▸ Instructions for the task:
In the records below, tally each line that contains the word "primi" and give the total only.

---- Data under study

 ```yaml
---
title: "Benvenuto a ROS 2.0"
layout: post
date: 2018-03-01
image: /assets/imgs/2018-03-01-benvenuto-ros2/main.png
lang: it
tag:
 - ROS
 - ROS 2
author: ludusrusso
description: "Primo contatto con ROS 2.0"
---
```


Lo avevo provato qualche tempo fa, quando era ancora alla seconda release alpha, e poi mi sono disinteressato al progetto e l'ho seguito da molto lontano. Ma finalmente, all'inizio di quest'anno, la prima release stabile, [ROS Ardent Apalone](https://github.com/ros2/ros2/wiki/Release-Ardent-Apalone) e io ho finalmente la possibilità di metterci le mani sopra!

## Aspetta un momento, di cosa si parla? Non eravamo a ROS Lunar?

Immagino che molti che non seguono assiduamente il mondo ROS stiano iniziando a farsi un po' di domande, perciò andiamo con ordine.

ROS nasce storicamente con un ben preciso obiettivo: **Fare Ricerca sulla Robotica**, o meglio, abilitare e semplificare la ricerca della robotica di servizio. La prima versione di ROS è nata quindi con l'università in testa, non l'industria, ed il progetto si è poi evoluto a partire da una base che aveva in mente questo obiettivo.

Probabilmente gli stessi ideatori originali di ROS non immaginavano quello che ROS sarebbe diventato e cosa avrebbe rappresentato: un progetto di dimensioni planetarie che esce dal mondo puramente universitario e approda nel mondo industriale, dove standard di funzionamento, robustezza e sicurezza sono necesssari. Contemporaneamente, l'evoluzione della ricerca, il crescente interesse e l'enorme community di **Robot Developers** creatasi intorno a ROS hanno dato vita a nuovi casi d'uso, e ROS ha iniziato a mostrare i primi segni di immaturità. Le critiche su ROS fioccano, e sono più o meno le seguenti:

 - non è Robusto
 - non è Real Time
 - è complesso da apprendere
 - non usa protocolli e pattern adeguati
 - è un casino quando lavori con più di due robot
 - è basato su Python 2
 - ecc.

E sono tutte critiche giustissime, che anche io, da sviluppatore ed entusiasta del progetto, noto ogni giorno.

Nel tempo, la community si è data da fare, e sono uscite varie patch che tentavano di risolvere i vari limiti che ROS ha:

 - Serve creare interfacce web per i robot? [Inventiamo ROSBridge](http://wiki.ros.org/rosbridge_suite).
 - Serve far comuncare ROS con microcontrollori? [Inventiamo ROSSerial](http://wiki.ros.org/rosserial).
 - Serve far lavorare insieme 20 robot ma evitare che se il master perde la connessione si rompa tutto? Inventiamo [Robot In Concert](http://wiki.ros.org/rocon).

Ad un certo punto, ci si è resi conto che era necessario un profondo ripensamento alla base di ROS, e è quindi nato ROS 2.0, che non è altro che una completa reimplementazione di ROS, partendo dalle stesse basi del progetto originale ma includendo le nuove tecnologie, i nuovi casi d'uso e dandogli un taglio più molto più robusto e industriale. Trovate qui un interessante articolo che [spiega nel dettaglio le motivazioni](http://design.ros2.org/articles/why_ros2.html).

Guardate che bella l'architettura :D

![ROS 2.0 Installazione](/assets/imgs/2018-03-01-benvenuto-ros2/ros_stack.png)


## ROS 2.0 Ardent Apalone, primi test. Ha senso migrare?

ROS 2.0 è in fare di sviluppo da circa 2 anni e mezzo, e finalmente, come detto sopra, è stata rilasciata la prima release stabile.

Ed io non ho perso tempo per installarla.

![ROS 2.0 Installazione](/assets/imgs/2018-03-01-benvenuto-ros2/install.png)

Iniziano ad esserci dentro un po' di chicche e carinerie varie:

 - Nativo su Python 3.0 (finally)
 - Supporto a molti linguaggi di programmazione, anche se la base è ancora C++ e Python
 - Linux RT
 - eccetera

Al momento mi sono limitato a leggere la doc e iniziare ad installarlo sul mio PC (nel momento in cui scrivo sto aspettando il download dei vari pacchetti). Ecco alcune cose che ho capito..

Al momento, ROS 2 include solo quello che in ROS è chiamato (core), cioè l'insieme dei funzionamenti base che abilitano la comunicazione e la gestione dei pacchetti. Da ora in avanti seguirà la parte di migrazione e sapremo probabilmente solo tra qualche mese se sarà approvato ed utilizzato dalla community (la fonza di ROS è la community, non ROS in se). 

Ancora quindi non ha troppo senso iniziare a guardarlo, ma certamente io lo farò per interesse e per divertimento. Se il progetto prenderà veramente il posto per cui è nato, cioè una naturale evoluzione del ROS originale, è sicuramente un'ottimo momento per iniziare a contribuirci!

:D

--------

▸ Expected answer:
2